Texas Monthly has an interesting profile of Katharine Hayhoe.
co-author of the last two National Climate Assessments and a reviewer on the Nobel Prize–winning Intergovernmental Panel on Climate Change, Hayhoe—the daughter of missionaries and the wife of a pastor—is herself an evangelical Christian. In her talks, she uses the Bible to explain to Christians why they should care about climate change and how it affects other people, from a poor family on the island nation of Kiribati who will be displaced by rising sea levels to an elderly couple in Beaumont who can’t afford to pay for air-conditioning in Texas’s increasingly sweltering summers. As she puts it, “The poor, the disenfranchised, those already living on the edge, and those who contributed least to this problem are also those at greatest risk to be harmed by it. That’s not a scientific issue; that’s a moral issue…”

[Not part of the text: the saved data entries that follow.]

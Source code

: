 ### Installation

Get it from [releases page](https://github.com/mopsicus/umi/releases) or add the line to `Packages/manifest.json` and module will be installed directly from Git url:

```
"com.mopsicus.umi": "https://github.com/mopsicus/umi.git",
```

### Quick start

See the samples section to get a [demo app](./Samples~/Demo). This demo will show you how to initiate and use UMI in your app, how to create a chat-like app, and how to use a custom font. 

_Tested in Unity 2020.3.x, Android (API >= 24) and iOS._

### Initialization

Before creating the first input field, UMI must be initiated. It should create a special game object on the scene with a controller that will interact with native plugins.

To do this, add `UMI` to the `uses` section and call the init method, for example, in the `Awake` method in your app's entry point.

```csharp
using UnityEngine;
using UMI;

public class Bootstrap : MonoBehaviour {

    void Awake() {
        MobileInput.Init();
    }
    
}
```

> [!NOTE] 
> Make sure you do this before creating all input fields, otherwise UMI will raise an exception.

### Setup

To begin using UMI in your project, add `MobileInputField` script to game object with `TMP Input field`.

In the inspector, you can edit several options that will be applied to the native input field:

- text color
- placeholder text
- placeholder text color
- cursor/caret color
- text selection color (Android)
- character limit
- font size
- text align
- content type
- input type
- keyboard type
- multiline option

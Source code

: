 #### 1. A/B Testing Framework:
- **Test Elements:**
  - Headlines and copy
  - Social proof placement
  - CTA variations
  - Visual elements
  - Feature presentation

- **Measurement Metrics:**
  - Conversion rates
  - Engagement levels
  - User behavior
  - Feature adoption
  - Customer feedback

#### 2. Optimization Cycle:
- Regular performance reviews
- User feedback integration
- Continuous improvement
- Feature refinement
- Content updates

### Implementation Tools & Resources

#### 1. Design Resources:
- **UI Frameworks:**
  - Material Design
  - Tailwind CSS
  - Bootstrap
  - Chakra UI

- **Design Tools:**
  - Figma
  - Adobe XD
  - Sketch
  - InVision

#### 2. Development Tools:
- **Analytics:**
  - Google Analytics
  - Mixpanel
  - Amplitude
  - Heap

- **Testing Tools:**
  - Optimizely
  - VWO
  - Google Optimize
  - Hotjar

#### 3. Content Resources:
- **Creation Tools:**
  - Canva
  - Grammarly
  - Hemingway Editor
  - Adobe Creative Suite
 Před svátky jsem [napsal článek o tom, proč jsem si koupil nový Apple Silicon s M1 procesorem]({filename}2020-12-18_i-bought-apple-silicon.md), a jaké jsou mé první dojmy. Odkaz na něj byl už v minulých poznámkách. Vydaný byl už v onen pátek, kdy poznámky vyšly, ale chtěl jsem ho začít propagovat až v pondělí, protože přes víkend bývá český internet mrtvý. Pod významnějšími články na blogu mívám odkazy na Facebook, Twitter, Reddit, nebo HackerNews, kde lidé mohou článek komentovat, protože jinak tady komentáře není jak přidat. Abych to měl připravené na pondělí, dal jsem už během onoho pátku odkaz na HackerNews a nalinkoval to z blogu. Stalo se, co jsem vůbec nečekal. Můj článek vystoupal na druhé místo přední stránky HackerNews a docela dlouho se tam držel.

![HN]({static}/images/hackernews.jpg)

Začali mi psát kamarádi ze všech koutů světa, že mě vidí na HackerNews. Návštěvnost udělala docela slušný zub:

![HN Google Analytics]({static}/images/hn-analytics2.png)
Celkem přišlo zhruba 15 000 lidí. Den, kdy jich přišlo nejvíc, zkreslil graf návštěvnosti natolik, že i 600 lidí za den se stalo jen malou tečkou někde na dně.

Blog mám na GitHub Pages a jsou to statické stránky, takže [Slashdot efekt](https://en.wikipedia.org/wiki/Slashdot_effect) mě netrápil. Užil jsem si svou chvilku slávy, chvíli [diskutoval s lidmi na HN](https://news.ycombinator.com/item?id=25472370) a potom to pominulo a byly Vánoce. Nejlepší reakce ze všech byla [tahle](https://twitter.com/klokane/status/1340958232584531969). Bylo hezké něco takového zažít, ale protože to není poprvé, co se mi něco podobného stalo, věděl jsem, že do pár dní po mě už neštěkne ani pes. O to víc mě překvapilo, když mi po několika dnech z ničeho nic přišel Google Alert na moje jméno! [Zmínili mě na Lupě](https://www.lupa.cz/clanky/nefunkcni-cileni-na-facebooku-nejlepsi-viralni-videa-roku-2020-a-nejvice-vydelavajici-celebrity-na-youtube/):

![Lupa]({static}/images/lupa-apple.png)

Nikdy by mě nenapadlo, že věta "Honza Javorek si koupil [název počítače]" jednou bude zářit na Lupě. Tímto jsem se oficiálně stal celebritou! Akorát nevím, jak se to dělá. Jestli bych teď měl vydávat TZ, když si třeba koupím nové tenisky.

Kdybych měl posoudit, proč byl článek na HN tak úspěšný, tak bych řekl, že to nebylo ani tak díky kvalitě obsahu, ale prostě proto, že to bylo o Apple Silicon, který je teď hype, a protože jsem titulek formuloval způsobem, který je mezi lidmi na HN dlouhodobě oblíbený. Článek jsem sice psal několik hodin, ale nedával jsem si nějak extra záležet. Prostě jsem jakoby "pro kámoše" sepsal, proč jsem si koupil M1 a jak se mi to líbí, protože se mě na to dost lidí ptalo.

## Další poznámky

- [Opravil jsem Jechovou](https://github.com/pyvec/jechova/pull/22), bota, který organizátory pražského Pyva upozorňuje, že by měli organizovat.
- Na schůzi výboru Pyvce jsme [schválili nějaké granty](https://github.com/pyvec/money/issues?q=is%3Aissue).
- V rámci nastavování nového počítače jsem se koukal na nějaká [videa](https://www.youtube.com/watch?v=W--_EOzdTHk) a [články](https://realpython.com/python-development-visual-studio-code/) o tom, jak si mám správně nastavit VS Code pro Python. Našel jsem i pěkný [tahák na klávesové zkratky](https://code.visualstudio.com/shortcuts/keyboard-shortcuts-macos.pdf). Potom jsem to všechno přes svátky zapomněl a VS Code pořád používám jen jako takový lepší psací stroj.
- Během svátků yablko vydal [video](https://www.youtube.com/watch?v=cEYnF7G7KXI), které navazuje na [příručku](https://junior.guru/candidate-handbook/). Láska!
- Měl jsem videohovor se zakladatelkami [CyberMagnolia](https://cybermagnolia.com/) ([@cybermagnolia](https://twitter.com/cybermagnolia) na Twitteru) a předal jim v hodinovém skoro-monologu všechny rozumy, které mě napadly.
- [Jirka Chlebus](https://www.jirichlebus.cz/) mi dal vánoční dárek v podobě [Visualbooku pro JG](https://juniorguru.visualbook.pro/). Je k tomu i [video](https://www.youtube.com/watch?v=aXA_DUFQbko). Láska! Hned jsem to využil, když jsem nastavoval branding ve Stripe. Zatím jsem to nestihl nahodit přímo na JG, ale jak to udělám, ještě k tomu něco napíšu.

If she was going to leave astronomy behind, Hayhoe wanted to do policy-relevant climate science. When she was considering graduate programs, she was thrilled to learn that Don Wuebbles, who had been instrumental in addressing the chlorofluorocarbon problem in the eighties, was the new head of the department of atmospheric science at the University of Illinois Urbana-Champaign. He would serve as her adviser for both her master’s degree and her doctorate. Under Wuebbles’s guidance, Hayhoe eventually began focusing on statistical downscaling, which was still a relatively new field when she started graduate school, in 1995. “There was very little of this being done at the time,” Wuebbles recalled recently, “and the methods were not capturing the full extent of the science, so she set about to develop a new technique and very successfully did so. She’s brilliant…”
Hayhoe’s first step is always to “genuinely bond over a shared value,” with an emphasis on that shared value’s being genuine. “The key is not to pretend; we can all smell someone who is not genuine a mile away,” she said. “If I’m talking to farmers or ranchers or water managers, I start off by talking about what we all care about, which is making sure we have water. And that, for many Texans, is almost as strong of a value as whatever it says in the Bible.” Her next step is to connect that issue to climate change. So when talking about water, she describes how climate change is changing rainfall patterns. “We’re getting these heavy downpours, and then we’re getting longer dry periods in between, and our droughts are getting stronger because the warmer it is, the more water evaporates out of our lakes and rivers and our soil,” she said. She tries to end her talks with solutions that inspire people, ranging from the personal (measuring your carbon footprint and installing energy-efficient light bulbs) to the large-scale (putting a tax on carbon). Hayhoe herself is most excited by the efforts of Elon Musk, the CEO of Tesla Motors and founder of SpaceX. “If I had to pick one person to save the world—and I don’t think any one person will but if I had to pick one—it would be him.” She is excited about the battery packs that Tesla is developing, declaring energy storage the “single technology that will make the most difference.”